Agglomerative hierarhical binary segmentation
The goal of this post is to explain how to compute the classic binary segmentation heuristic algorithm for change-point detection.
Example data
We begin by loading an example data set.
data(neuroblastoma, package="neuroblastoma")
library(data.table)
nb.dt <- data.table(neuroblastoma[["profiles"]])
one.dt <- nb.dt[profile.id==4 & chromosome==2]
one.dt
## profile.id chromosome position logratio
## <fctr> <fctr> <int> <num>
## 1: 4 2 1472476 0.44042072
## 2: 4 2 2063049 0.45943162
## 3: 4 2 3098882 0.34141652
## 4: 4 2 7177474 0.33571191
## 5: 4 2 8179390 0.31730407
## ---
## 230: 4 2 239227603 0.01863417
## 231: 4 2 239471307 0.01720929
## 232: 4 2 240618997 -0.10935876
## 233: 4 2 242024751 -0.13764780
## 234: 4 2 242801018 0.17248752
The output above shows a table with a logratio
column that we will use as input to binary segmentation.

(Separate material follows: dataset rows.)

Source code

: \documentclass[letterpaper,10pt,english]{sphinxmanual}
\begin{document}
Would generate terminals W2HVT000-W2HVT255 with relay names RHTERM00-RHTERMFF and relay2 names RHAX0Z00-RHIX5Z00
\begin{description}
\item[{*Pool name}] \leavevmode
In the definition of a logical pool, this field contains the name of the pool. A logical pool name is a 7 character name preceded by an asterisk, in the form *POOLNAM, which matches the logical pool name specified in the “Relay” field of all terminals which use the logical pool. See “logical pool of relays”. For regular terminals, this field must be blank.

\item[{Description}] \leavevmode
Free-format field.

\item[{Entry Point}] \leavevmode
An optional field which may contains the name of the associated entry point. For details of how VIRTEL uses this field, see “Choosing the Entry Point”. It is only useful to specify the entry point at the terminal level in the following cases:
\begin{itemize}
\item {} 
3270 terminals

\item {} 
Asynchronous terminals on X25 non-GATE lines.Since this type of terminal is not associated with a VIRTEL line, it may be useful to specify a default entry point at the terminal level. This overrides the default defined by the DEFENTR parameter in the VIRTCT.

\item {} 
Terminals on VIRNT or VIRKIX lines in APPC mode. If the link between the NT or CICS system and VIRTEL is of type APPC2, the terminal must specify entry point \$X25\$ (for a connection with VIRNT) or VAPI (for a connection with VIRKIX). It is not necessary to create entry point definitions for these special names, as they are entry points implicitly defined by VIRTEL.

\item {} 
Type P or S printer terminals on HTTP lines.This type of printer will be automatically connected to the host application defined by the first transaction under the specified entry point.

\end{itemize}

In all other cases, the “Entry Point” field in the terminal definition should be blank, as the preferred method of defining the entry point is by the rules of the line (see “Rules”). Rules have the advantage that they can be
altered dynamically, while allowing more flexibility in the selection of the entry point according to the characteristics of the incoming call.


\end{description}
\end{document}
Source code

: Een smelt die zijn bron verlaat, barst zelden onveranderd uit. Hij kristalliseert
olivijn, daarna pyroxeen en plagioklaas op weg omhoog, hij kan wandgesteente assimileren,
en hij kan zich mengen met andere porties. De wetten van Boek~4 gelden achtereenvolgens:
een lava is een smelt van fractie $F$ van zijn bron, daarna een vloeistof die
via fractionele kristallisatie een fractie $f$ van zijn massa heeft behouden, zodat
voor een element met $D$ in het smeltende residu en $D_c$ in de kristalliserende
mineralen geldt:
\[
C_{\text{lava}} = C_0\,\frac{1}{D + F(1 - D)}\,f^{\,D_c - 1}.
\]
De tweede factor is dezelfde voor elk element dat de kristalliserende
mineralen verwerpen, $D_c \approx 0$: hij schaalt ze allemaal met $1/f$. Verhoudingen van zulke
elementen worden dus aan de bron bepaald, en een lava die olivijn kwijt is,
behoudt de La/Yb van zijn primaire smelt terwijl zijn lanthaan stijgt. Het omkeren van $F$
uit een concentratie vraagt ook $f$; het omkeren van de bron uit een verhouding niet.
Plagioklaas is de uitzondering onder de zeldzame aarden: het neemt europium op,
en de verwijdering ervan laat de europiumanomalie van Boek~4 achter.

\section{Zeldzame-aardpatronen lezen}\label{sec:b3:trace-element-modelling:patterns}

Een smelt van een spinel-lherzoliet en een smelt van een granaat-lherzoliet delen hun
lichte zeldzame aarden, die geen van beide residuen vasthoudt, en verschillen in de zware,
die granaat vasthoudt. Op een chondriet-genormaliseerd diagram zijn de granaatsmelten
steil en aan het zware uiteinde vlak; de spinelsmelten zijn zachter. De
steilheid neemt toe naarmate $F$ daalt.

We visualize those data below, as a function of row number in the table.
library(ggplot2)
one.dt[, data.i := .I]
ggplot()+
scale_x_continuous(
limits=c(0, nrow(one.dt)+1))+
scale_y_continuous(
"logratio (noisy copy number measurement)")+
geom_point(aes(
data.i, logratio),
data=one.dt)
The figure above shows a black dot for each data point to segment.
Binary segmentation
We will consider a parametric model: change in mean with constant variance. Assuming the normal distribution, maximizing the likelihood is equivalent to minimizing the square loss. For an efficient implementation of binary segmentation in this case, we can use the cumulative sum trick.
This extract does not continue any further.